Let's take a look at your retirement income options.

when you reach age 55 (rising to 57 from April 2028), you can take some, or all, of your pot as a cash lump sum. Usually 25% of your lump sum will be tax-free and the remaining 75% will be taxed as income. Any money you leave will remain invested until you're ready to access your pot again.

Using a pot of £10,000 as an example, you could:

  • take out all £10,000: £2,500 as a tax-free lump sum and the remaining £7,500 taxed as income, or
  • take £2,000 every year for five years: £500 of each £2,000 payment can be tax-free, the remaining £1,500 is taxed as income
  • take £5,000: £1,250 of it tax-free, £3,750 taxed as income, leaving the remaining £5,000 invested until you're ready to access more
  • or choose another option to suit your circumstances

Flexi-access drawdown is perhaps the most flexible way to access your pension money. This allows you to usually take up to 25% of your pot as a tax-free lump sum (for example, from a £30,000 pot you could take £7,500) while the rest of your pot stays invested.

You can then take regular and / or occasional lump sums as income for as long as your pot lasts. We won't charge you for this but a fee may apply with other providers.

Your pot will stay invested in the funds you've chosen until you take money out. If you want to change your investment funds, you can usually do this at any time, but you should check with your provider.

Staying invested means your pot may benefit from additional investment growth. This will help to build up your savings while you're taking out an income. It's important to know that the value of the investments that make up your pension pot can go down in value, as well as up.

Investment growth will depend on performance, as well as other factors such as charges, the rate of inflation and how much money you take out.

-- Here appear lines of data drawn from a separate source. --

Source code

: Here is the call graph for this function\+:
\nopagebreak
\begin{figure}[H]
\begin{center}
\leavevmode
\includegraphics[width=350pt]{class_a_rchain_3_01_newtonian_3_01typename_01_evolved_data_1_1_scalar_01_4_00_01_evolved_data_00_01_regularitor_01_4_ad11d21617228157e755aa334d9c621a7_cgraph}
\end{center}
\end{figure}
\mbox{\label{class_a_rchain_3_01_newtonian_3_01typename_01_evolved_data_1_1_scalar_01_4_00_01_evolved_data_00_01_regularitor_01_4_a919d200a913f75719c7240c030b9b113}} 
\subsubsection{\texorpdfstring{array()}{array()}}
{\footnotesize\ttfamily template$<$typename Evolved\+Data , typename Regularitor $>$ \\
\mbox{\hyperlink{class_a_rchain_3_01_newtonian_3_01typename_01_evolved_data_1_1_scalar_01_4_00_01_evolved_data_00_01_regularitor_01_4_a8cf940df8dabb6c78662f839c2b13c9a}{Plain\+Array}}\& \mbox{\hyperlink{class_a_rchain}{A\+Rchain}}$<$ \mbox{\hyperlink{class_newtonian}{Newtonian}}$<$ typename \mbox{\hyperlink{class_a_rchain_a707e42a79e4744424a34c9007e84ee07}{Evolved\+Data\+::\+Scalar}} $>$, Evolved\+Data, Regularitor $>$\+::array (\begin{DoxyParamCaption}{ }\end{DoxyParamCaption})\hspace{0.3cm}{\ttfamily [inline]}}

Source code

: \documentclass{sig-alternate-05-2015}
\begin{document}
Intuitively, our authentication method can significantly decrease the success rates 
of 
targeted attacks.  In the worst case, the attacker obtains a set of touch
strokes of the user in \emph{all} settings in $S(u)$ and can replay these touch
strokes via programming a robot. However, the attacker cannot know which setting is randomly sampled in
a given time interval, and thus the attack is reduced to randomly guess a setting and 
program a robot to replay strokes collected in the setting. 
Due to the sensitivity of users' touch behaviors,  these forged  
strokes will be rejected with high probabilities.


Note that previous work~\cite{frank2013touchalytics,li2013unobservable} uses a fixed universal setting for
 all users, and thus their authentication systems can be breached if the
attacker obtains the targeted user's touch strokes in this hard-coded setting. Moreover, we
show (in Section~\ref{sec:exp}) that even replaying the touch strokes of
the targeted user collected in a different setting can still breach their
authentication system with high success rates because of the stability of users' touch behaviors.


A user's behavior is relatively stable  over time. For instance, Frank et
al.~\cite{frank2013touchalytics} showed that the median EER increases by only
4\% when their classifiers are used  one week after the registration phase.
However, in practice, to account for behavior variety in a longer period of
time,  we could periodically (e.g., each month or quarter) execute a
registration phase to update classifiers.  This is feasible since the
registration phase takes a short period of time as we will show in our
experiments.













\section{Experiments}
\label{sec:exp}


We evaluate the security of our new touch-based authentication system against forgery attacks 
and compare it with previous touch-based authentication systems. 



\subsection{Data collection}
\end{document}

When you take money from your pension pot, you will need to think about:

  • how much you will need in the future
  • if your contributions are going to continue
  • how the charges could affect the value of your pot
  • how your investments might perform
  • what money you will need if you live longer than expected

You can use some, or all, of your pension pot to buy an annuity, usually taking up to 25% of the amount selected as a tax-free cash sum. An annuity gives you a guaranteed income for life, or for a set number of years, depending on the type of annuity you buy.

Types of annuity

  • A Lifetime Annuity will pay you a guaranteed income for the rest of your life.
  • A Flexible Annuity will allow you to vary your income, perhaps a larger amount now, and a smaller one later on.
  • A Fixed Term Annuity will provide you with a guaranteed income for a set number of years only.

You can also add other options like a pension for your spouse, partner or other financial dependents that will continue to be paid if you die before them. You could also choose your payments to increase each year, for example in line with inflation, or remain the same. Annuities can also be paid monthly, quarterly or even annually.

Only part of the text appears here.